Skocz do:
Blog /

Technika, ucieczka, recepta?

Technika, ucieczka, recepta?

Prowadzenie sesji medytacyjnych i rozmowy z ludźmi zainteresowanymi medytacją ukazują, jak wiele mitów funkcjonuje na jej temat. Niektóre są wprost wyrażane, inne ukryte są pod subtelną warstwą oczekiwań, jeszcze inne ujawniają błędne rozumienie praktyki.

Przyjrzymy się niektórym, często występującym, medytacyjnym mitom. Odniesiemy się do nich od strony negatywnej, odpowiadając na pytanie: czym chrześcijańska medytacja nie jest? Mamy tu na myśli nurt medytacji niedyskursywnej.

 

Nie jest ucieczką od rzeczywistości

Wręcz przeciwnie. Medytacja prowadzi do rzeczywistości i osadza w teraźniejszości. Ułatwia samopoznanie – tego co „nosimy” w sobie (myśli, emocje, pragnienia). Odziera ze złudzeń i fantazmatów. Pogłębia kontakt z samym sobą.

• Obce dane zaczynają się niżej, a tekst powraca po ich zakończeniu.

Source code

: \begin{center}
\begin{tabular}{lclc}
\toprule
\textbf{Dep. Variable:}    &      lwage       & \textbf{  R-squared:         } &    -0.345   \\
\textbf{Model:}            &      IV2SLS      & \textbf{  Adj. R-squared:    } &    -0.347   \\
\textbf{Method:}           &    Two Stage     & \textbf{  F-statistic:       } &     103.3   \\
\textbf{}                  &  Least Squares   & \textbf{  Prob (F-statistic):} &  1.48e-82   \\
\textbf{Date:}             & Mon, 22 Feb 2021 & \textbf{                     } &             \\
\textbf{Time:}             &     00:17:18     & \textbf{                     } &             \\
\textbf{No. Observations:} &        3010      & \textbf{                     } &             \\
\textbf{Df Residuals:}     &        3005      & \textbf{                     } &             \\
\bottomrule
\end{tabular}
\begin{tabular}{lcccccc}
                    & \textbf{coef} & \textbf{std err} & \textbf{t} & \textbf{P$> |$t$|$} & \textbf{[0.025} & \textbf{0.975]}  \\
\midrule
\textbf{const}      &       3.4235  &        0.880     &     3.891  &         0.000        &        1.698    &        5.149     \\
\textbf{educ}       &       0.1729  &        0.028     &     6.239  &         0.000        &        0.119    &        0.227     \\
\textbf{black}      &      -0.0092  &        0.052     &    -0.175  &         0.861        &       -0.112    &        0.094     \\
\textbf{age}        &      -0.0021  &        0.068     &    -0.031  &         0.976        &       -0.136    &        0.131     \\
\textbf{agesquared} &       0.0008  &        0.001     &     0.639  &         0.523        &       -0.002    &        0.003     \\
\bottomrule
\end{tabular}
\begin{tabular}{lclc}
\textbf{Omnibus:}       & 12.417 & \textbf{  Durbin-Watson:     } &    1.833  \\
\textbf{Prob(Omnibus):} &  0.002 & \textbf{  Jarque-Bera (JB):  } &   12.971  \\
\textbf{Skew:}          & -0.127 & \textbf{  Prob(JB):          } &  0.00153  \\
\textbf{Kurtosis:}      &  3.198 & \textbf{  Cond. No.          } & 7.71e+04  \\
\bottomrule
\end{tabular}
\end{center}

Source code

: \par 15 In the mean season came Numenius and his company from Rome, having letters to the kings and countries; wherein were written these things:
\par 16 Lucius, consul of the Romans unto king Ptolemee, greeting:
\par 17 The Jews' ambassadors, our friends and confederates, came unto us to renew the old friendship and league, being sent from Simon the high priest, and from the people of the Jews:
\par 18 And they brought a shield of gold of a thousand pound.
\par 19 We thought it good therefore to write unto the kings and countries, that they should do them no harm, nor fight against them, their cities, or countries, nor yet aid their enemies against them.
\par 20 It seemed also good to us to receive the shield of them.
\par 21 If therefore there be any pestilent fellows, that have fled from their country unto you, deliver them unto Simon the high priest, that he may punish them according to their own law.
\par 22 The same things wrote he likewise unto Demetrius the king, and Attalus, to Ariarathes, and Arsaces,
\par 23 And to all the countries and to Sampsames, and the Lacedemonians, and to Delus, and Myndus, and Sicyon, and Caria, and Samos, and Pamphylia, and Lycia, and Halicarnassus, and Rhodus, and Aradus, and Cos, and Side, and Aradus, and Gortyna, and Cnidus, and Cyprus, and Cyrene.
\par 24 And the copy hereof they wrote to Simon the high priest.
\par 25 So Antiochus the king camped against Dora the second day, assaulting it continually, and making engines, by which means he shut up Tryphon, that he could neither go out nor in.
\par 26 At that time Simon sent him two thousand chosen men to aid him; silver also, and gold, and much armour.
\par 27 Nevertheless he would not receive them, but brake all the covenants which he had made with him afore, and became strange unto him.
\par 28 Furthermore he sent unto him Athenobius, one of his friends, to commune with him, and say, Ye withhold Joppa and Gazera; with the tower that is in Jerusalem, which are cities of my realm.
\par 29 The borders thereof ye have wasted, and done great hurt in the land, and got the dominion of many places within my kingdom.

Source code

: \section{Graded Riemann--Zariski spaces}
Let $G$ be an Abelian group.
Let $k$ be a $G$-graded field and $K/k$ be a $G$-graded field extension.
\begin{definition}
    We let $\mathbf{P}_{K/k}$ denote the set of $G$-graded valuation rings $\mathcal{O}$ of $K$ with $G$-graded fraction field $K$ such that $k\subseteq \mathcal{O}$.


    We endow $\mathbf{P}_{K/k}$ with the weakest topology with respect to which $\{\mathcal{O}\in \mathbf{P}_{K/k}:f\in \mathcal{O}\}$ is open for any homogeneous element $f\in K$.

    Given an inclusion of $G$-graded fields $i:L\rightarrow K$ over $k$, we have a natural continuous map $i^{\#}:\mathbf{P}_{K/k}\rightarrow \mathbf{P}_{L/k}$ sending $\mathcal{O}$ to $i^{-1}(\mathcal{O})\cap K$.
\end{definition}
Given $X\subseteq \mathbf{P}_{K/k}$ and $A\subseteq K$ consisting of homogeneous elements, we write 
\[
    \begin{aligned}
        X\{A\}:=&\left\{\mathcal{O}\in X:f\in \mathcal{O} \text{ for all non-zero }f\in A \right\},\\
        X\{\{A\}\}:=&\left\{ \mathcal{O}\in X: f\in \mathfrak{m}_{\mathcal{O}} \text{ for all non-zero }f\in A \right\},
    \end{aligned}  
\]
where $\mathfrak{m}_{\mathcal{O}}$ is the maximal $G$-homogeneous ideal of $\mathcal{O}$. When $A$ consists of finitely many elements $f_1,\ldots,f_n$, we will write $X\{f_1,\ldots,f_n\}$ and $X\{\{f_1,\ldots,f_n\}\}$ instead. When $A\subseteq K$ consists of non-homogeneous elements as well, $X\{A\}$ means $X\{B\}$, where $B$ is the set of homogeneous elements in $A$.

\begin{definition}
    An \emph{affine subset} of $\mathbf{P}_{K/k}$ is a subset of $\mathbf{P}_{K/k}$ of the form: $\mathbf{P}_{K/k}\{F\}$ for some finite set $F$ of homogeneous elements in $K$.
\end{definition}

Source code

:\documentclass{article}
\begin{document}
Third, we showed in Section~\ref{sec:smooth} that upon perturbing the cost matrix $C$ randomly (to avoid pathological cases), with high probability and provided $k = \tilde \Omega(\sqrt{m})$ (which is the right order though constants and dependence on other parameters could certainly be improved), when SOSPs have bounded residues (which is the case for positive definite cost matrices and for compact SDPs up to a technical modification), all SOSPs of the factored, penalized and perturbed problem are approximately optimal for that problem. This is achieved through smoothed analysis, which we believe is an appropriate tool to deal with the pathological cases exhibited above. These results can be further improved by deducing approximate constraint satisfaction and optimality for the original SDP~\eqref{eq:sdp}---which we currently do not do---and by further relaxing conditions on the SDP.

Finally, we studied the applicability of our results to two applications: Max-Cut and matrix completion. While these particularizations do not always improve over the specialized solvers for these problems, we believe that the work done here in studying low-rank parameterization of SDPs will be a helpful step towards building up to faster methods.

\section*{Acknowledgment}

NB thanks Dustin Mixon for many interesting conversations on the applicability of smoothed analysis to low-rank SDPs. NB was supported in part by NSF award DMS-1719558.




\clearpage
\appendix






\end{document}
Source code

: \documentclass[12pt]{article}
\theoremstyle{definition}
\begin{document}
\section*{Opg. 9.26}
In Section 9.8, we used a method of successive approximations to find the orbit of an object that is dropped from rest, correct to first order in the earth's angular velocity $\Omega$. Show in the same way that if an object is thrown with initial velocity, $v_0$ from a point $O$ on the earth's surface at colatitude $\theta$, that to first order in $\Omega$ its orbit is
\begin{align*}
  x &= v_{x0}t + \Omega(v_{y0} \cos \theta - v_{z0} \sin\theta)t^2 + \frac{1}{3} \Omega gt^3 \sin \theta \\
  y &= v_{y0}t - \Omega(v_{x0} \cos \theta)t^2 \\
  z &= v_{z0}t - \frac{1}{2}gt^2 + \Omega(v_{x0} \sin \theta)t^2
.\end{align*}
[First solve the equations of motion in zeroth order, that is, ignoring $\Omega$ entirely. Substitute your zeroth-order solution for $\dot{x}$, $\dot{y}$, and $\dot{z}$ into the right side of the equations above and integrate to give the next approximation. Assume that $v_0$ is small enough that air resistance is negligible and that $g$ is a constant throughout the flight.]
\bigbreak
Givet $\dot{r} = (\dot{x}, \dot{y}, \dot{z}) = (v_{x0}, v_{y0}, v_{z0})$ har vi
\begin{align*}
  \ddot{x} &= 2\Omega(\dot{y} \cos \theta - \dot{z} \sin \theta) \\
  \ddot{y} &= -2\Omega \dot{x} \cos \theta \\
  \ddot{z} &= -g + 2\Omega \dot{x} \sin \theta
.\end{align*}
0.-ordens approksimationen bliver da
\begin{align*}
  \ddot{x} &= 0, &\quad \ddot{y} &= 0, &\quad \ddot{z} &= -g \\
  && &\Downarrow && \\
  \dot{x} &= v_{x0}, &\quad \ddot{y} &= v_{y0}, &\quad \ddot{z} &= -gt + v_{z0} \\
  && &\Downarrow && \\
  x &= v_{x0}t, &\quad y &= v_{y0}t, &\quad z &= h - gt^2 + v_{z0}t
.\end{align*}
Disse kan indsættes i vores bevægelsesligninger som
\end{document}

Ułatwia również stanięcie twarzą w twarz z codziennością i jej wymaganiami. Nie oddziela od kłopotów, wytwarzając np. jakieś sztuczne euforyczne stany. Nie jest jeszcze jednym odkurzaczem – tyle że znacznie mniej destrukcyjnym niż np. używki – po który można sięgnąć, by „odlecieć”.

Jeśli medytujący odczuwa radość, medytuje jako radosny człowiek. Jeśli odczuwa ból, medytuje jako obolały człowiek. W każdej sytuacji buduje swój wewnętrzny silny ośrodek, nieutracalny dom: serce-umysł, które trwa w miłującej obecności przed Bogiem, niezależnie od okoliczności; pomaga akceptować wyzwania i z nimi się zmagać.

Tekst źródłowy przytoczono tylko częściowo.